**Task item:** Lines below that hold the word "change" must be copied in full.
....................
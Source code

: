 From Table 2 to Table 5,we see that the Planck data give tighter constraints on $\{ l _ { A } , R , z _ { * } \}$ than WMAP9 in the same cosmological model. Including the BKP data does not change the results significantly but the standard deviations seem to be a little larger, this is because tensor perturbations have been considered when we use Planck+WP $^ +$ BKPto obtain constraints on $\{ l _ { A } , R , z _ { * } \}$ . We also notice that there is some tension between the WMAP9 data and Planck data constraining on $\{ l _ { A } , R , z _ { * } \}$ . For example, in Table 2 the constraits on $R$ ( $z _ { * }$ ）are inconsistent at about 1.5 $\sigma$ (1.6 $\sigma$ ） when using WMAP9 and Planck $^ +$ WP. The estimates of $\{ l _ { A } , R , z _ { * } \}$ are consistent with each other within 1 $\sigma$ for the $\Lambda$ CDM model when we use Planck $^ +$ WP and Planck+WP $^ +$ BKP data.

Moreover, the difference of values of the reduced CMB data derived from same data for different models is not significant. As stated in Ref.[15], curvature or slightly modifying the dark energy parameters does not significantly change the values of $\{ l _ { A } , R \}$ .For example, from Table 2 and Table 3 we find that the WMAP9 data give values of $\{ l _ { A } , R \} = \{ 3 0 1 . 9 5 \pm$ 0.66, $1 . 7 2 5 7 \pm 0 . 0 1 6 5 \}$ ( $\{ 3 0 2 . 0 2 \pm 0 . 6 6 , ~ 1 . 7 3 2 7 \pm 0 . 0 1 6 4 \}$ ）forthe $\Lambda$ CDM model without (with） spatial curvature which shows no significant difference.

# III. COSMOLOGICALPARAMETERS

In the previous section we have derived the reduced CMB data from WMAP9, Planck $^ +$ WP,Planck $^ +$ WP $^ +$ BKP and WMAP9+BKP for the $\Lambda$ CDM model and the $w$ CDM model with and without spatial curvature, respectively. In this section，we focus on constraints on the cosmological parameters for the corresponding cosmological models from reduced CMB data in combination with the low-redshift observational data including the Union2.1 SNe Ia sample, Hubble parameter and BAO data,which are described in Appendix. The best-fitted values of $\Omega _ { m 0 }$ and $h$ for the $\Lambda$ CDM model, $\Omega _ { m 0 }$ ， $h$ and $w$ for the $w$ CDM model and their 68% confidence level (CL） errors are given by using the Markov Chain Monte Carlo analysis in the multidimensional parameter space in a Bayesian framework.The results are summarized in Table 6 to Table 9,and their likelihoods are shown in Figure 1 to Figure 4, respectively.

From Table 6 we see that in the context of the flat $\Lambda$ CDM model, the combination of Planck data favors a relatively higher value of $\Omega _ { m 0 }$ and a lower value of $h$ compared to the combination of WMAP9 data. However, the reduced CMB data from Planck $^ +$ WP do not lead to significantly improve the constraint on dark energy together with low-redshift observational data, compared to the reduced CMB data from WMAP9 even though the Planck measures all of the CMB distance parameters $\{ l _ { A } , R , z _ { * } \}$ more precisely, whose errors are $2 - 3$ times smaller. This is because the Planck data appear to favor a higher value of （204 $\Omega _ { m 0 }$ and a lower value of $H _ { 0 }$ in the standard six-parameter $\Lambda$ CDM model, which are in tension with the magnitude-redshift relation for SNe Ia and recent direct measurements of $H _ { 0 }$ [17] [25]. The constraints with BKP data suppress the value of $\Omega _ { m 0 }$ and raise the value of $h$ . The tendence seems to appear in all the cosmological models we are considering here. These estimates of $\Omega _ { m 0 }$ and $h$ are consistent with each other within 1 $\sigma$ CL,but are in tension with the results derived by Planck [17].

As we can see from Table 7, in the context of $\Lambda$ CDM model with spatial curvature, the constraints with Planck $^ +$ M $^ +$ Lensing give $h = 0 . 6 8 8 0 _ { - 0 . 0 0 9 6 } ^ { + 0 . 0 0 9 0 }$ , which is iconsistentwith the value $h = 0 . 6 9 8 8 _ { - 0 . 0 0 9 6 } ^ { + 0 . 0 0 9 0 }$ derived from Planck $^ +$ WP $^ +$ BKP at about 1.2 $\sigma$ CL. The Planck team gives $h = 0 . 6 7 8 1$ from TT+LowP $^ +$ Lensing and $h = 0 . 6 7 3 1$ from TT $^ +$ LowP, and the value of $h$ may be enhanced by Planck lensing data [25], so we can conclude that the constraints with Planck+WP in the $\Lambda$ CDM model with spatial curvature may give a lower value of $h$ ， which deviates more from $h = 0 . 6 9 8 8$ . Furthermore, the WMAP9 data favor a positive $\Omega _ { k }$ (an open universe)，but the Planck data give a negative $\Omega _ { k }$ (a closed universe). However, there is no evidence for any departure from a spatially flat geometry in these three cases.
....................
**Result for this task:**
: From Table 2 to Table 5,we see that the Planck data give tighter constraints on $\{ l _ { A } , R , z _ { * } \}$ than WMAP9 in the same cosmological model. Including the BKP data does not change the results significantly but the standard deviations seem to be a little larger, this is because tensor perturbations have been considered when we use Planck+WP $^ +$ BKPto obtain constraints on $\{ l _ { A } , R , z _ { * } \}$ . We also notice that there is some tension between the WMAP9 data and Planck data constraining on $\{ l _ { A } , R , z _ { * } \}$ . For example, in Table 2 the constraits on $R$ ( $z _ { * }$ ）are inconsistent at about 1.5 $\sigma$ (1.6 $\sigma$ ） when using WMAP9 and Planck $^ +$ WP. The estimates of $\{ l _ { A } , R , z _ { * } \}$ are consistent with each other within 1 $\sigma$ for the $\Lambda$ CDM model when we use Planck $^ +$ WP and Planck+WP $^ +$ BKP data.
Moreover, the difference of values of the reduced CMB data derived from same data for different models is not significant. As stated in Ref.[15], curvature or slightly modifying the dark energy parameters does not significantly change the values of $\{ l _ { A } , R \}$ .For example, from Table 2 and Table 3 we find that the WMAP9 data give values of $\{ l _ { A } , R \} = \{ 3 0 1 . 9 5 \pm$ 0.66, $1 . 7 2 5 7 \pm 0 . 0 1 6 5 \}$ ( $\{ 3 0 2 . 0 2 \pm 0 . 6 6 , ~ 1 . 7 3 2 7 \pm 0 . 0 1 6 4 \}$ ）forthe $\Lambda$ CDM model without (with） spatial curvature which shows no significant difference.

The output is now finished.